European natural gas price collapse continues, TTF slumps 19%
Quantum Commodity Intelligence – European natural gas prices continued the week's slump Thursday, falling nearly 20% to take the four-day losses to over 60% and largely wiping out the most of the early March gains.
April TTF futures settled at €126.399/MWh, down 19% from Wednesday's close of €159.88/MWh, as Russian volumes continued to flow into Europe.
European gas prices started March at around €100/MWh but surged almost 250% to Monday's peak of €345/MWh, but prompt prices are now down 63% from the record high, which was the oil equivalent of more than $600/b.
Prices have been in freefall since Germany pushed back on US proposals for a US/EU ban on Russian energy, while Russia has not followed through on threats to turn off gas supplies to Europe.

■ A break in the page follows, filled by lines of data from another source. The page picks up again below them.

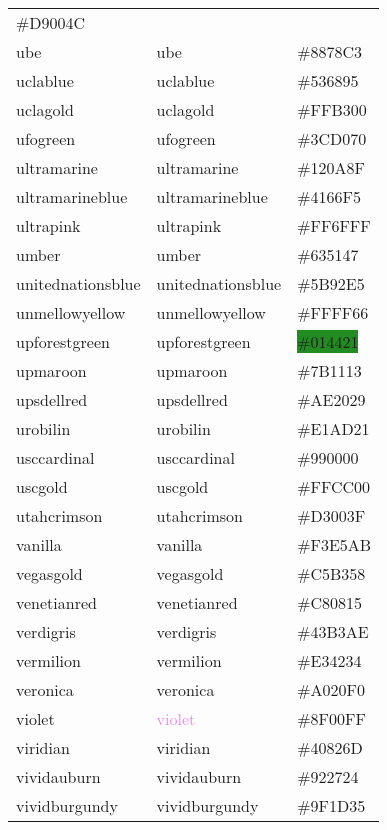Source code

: \documentclass[
]{article}
\begin{document}
\begin{longtable}[]{@{}lll@{}}
\colorbox{uared}{\#D9004C}\tabularnewline
ube & \textcolor{ube}{ube} & \colorbox{ube}{\#8878C3}\tabularnewline
uclablue & \textcolor{uclablue}{uclablue} &
\colorbox{uclablue}{\#536895}\tabularnewline
uclagold & \textcolor{uclagold}{uclagold} &
\colorbox{uclagold}{\#FFB300}\tabularnewline
ufogreen & \textcolor{ufogreen}{ufogreen} &
\colorbox{ufogreen}{\#3CD070}\tabularnewline
ultramarine & \textcolor{ultramarine}{ultramarine} &
\colorbox{ultramarine}{\#120A8F}\tabularnewline
ultramarineblue & \textcolor{ultramarineblue}{ultramarineblue} &
\colorbox{ultramarineblue}{\#4166F5}\tabularnewline
ultrapink & \textcolor{ultrapink}{ultrapink} &
\colorbox{ultrapink}{\#FF6FFF}\tabularnewline
umber & \textcolor{umber}{umber} &
\colorbox{umber}{\#635147}\tabularnewline
unitednationsblue & \textcolor{unitednationsblue}{unitednationsblue} &
\colorbox{unitednationsblue}{\#5B92E5}\tabularnewline
unmellowyellow & \textcolor{unmellowyellow}{unmellowyellow} &
\colorbox{unmellowyellow}{\#FFFF66}\tabularnewline
upforestgreen & \textcolor{upforestgreen}{upforestgreen} &
\colorbox{forestgreen}{\#014421}\tabularnewline
upmaroon & \textcolor{upmaroon}{upmaroon} &
\colorbox{upmaroon}{\#7B1113}\tabularnewline
upsdellred & \textcolor{upsdellred}{upsdellred} &
\colorbox{upsdellred}{\#AE2029}\tabularnewline
urobilin & \textcolor{urobilin}{urobilin} &
\colorbox{urobilin}{\#E1AD21}\tabularnewline
usccardinal & \textcolor{usccardinal}{usccardinal} &
\colorbox{oucrimsonred}{\#990000}\tabularnewline
uscgold & \textcolor{uscgold}{uscgold} &
\colorbox{tangerineyellow}{\#FFCC00}\tabularnewline
utahcrimson & \textcolor{utahcrimson}{utahcrimson} &
\colorbox{utahcrimson}{\#D3003F}\tabularnewline
vanilla & \textcolor{vanilla}{vanilla} &
\colorbox{mediumchampagne}{\#F3E5AB}\tabularnewline
vegasgold & \textcolor{vegasgold}{vegasgold} &
\colorbox{vegasgold}{\#C5B358}\tabularnewline
venetianred & \textcolor{venetianred}{venetianred} &
\colorbox{venetianred}{\#C80815}\tabularnewline
verdigris & \textcolor{verdigris}{verdigris} &
\colorbox{verdigris}{\#43B3AE}\tabularnewline
vermilion & \textcolor{vermilion}{vermilion} &
\colorbox{cinnabar}{\#E34234}\tabularnewline
veronica & \textcolor{veronica}{veronica} &
\colorbox{veronica}{\#A020F0}\tabularnewline
violet & \textcolor{violet}{violet} &
\colorbox{electricviolet}{\#8F00FF}\tabularnewline
viridian & \textcolor{viridian}{viridian} &
\colorbox{viridian}{\#40826D}\tabularnewline
vividauburn & \textcolor{vividauburn}{vividauburn} &
\colorbox{vividauburn}{\#922724}\tabularnewline
vividburgundy & \textcolor{vividburgundy}{vividburgundy} &
\colorbox{vividburgundy}{\#9F1D35}\tabularnewline

\end{longtable}
\end{document}
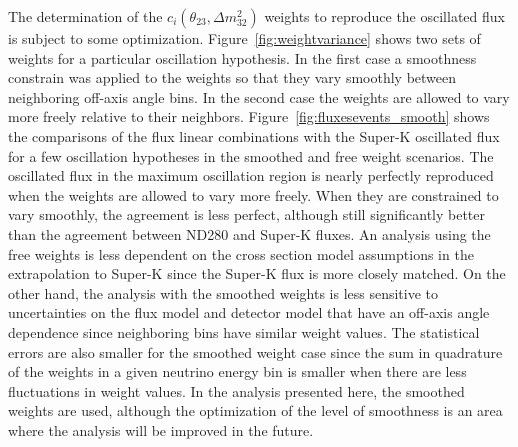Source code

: The determination of the $c_i\left(\theta_{23},\Delta m^2_{32}\right)$ weights to reproduce the oscillated flux is subject to some optimization. Figure~\ref{fig:weightvariance} shows two sets of weights for a particular oscillation hypothesis.  In the first case a smoothness constrain was applied to the weights so that they vary smoothly between neighboring off-axis angle bins. In the second case the weights are allowed to vary more freely relative to their neighbors.  Figure~\ref{fig:fluxesevents_smooth} shows the comparisons of the \nuprismlite flux linear combinations with the Super-K oscillated flux for a few oscillation hypotheses in the smoothed and free weight scenarios.  The oscillated flux in the maximum oscillation region is nearly perfectly reproduced when the weights are allowed to vary more freely.  When they are constrained to vary smoothly, the agreement is less perfect, although still significantly better than the agreement between ND280 and Super-K fluxes.  An analysis using the free weights is less dependent on the cross section model assumptions in the extrapolation to Super-K since the Super-K flux is more closely matched.  On the other hand, the analysis with the smoothed weights is less sensitive to uncertainties on the flux model and \nuprismlite detector model that have an off-axis angle dependence since neighboring bins have similar weight values.  The statistical errors are also smaller for the smoothed weight case since the sum in quadrature of the weights in a given neutrino energy bin is smaller when there are less fluctuations in weight values.  In the analysis presented here, the smoothed weights are used, although the optimization of the level of smoothness is an area where the analysis will be improved in the future.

"The European Commission announced that it plans to reduce Russian gas imports by two-thirds by the end of the year," said Daniel Hynes, senior commodity strategist at ANZ.
"However, German Chancellor, Olaf Scholz, is opposed to cutting of energy supplies, with the country even allowing Uniper to boost purchases from Russia."
UK NBP futures continued in freefall from Monday's record high of 800 pence per therm (p/th), as April settled at 296.89 p/th, down 20.53% on the day.
North Asian LNG has also been in retreat since Monday's JKM record assessment $84.762 per/mmBtu, as JKM futures for April dropped below $40/mmBtu.
Meanwhile, Russia offered its first LNG cargo to Asia since the invasion of Ukraine, with Sakhalin Energy offering the cargo for late April loadin.
However, the tender is likely to get a weak response, with traders such as Shell and BP announcing it plans to stop handling Russian energy.